At dinner I grabbed his hand and he screamed "mom she just grabbed my penis" the proceeded to shove my hand down his pants! Hello Mr.Dick!
I wish that vaginas would just grow when you're ready for sex. Like when you dont need your vagina its not there, but when you need it...BAM its there. then no one would see it when you get drunk
yeah...or you could just stop doing cartwheels in skirts
Why is your vibrator in the fridge?
I'm testing sex in Alaska before I go there.
I wore a leash I'll tell you about it later I had a fantastic time
I forgot my id and a man called soup is buying me vodka.
I just took my birth control on the way to class with a 1/2 melted jello shot I happened to find in my purse from Friday night. I told you I was going hard this year.

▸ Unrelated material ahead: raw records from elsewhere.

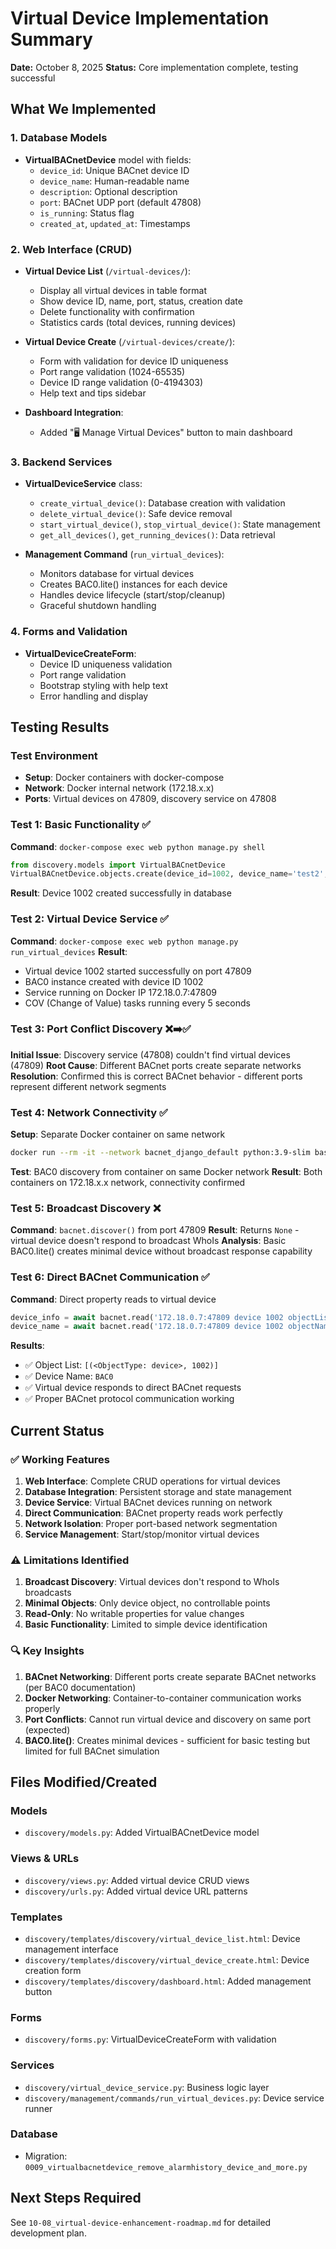 # Virtual Device Implementation Summary
**Date:** October 8, 2025
**Status:** Core implementation complete, testing successful

## What We Implemented

### 1. Database Models
- **VirtualBACnetDevice** model with fields:
  - `device_id`: Unique BACnet device ID
  - `device_name`: Human-readable name
  - `description`: Optional description
  - `port`: BACnet UDP port (default 47808)
  - `is_running`: Status flag
  - `created_at`, `updated_at`: Timestamps

### 2. Web Interface (CRUD)
- **Virtual Device List** (`/virtual-devices/`):
  - Display all virtual devices in table format
  - Show device ID, name, port, status, creation date
  - Delete functionality with confirmation
  - Statistics cards (total devices, running devices)

- **Virtual Device Create** (`/virtual-devices/create/`):
  - Form with validation for device ID uniqueness
  - Port range validation (1024-65535)
  - Device ID range validation (0-4194303)
  - Help text and tips sidebar

- **Dashboard Integration**:
  - Added "🖥️ Manage Virtual Devices" button to main dashboard

### 3. Backend Services
- **VirtualDeviceService** class:
  - `create_virtual_device()`: Database creation with validation
  - `delete_virtual_device()`: Safe device removal
  - `start_virtual_device()`, `stop_virtual_device()`: State management
  - `get_all_devices()`, `get_running_devices()`: Data retrieval

- **Management Command** (`run_virtual_devices`):
  - Monitors database for virtual devices
  - Creates BAC0.lite() instances for each device
  - Handles device lifecycle (start/stop/cleanup)
  - Graceful shutdown handling

### 4. Forms and Validation
- **VirtualDeviceCreateForm**:
  - Device ID uniqueness validation
  - Port range validation
  - Bootstrap styling with help text
  - Error handling and display

## Testing Results

### Test Environment
- **Setup**: Docker containers with docker-compose
- **Network**: Docker internal network (172.18.x.x)
- **Ports**: Virtual devices on 47809, discovery service on 47808

### Test 1: Basic Functionality ✅
**Command**: `docker-compose exec web python manage.py shell`
```python
from discovery.models import VirtualBACnetDevice
VirtualBACnetDevice.objects.create(device_id=1002, device_name='test2', port=47809)
```
**Result**: Device 1002 created successfully in database

### Test 2: Virtual Device Service ✅
**Command**: `docker-compose exec web python manage.py run_virtual_devices`
**Result**:
- Virtual device 1002 started successfully on port 47809
- BAC0 instance created with device ID 1002
- Service running on Docker IP 172.18.0.7:47809
- COV (Change of Value) tasks running every 5 seconds

### Test 3: Port Conflict Discovery ❌➡️✅
**Initial Issue**: Discovery service (47808) couldn't find virtual devices (47809)
**Root Cause**: Different BACnet ports create separate networks
**Resolution**: Confirmed this is correct BACnet behavior - different ports represent different network segments

### Test 4: Network Connectivity ✅
**Setup**: Separate Docker container on same network
```bash
docker run --rm -it --network bacnet_django_default python:3.9-slim bash
```
**Test**: BAC0 discovery from container on same Docker network
**Result**: Both containers on 172.18.x.x network, connectivity confirmed

### Test 5: Broadcast Discovery ❌
**Command**: `bacnet.discover()` from port 47809
**Result**: Returns `None` - virtual device doesn't respond to broadcast WhoIs
**Analysis**: Basic BAC0.lite() creates minimal device without broadcast response capability

### Test 6: Direct BACnet Communication ✅
**Command**: Direct property reads to virtual device
```python
device_info = await bacnet.read('172.18.0.7:47809 device 1002 objectList')
device_name = await bacnet.read('172.18.0.7:47809 device 1002 objectName')
```
**Results**:
- ✅ Object List: `[(<ObjectType: device>, 1002)]`
- ✅ Device Name: `BAC0`
- ✅ Virtual device responds to direct BACnet requests
- ✅ Proper BACnet protocol communication working

## Current Status

### ✅ Working Features
1. **Web Interface**: Complete CRUD operations for virtual devices
2. **Database Integration**: Persistent storage and state management
3. **Device Service**: Virtual BACnet devices running on network
4. **Direct Communication**: BACnet property reads work perfectly
5. **Network Isolation**: Proper port-based network segmentation
6. **Service Management**: Start/stop/monitor virtual devices

### ⚠️ Limitations Identified
1. **Broadcast Discovery**: Virtual devices don't respond to WhoIs broadcasts
2. **Minimal Objects**: Only device object, no controllable points
3. **Read-Only**: No writable properties for value changes
4. **Basic Functionality**: Limited to simple device identification

### 🔍 Key Insights
1. **BACnet Networking**: Different ports create separate BACnet networks (per BAC0 documentation)
2. **Docker Networking**: Container-to-container communication works properly
3. **Port Conflicts**: Cannot run virtual device and discovery on same port (expected)
4. **BAC0.lite()**: Creates minimal devices - sufficient for basic testing but limited for full BACnet simulation

## Files Modified/Created

### Models
- `discovery/models.py`: Added VirtualBACnetDevice model

### Views & URLs
- `discovery/views.py`: Added virtual device CRUD views
- `discovery/urls.py`: Added virtual device URL patterns

### Templates
- `discovery/templates/discovery/virtual_device_list.html`: Device management interface
- `discovery/templates/discovery/virtual_device_create.html`: Device creation form
- `discovery/templates/discovery/dashboard.html`: Added management button

### Forms
- `discovery/forms.py`: VirtualDeviceCreateForm with validation

### Services
- `discovery/virtual_device_service.py`: Business logic layer
- `discovery/management/commands/run_virtual_devices.py`: Device service runner

### Database
- Migration: `0009_virtualbacnetdevice_remove_alarmhistory_device_and_more.py`

## Next Steps Required

See `10-08_virtual-device-enhancement-roadmap.md` for detailed development plan. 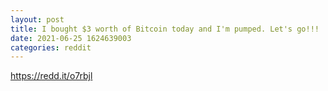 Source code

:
 ```yaml
--- 
layout: post 
title: I bought $3 worth of Bitcoin today and I'm pumped. Let's go!!! 
date: 2021-06-25 1624639003 
categories: reddit 
--- 
```

https://redd.it/o7rbjl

You remember the guy that busted in waving a tazer at everyone yelling "get the fuck outta my crib"?
yeah you don't forget that shit easily
We ended up crawling out from our hiding spot and playing pool with him once he calmed down. His name is Marcus. I got his email.
i just feel like the statute of limitations for admitting i plowed through her car last night was up a couple hours ago
She gave such good road head it was turned into side-of-the-road head for everyone's safety
So Monday we're lesbians.
Deal. This decision is final and any rebates on this will result in losing an eyeball.
If you send me another picture of a donut on your penis while I'm at work, I may have to slap you With the donut.
i'm drinking soco out of a mickey mouse cup right now. i love it when college and my childhood meet in the middle.
Setting myself up for trouble? Yes. But getting laid is a lot more important at this time.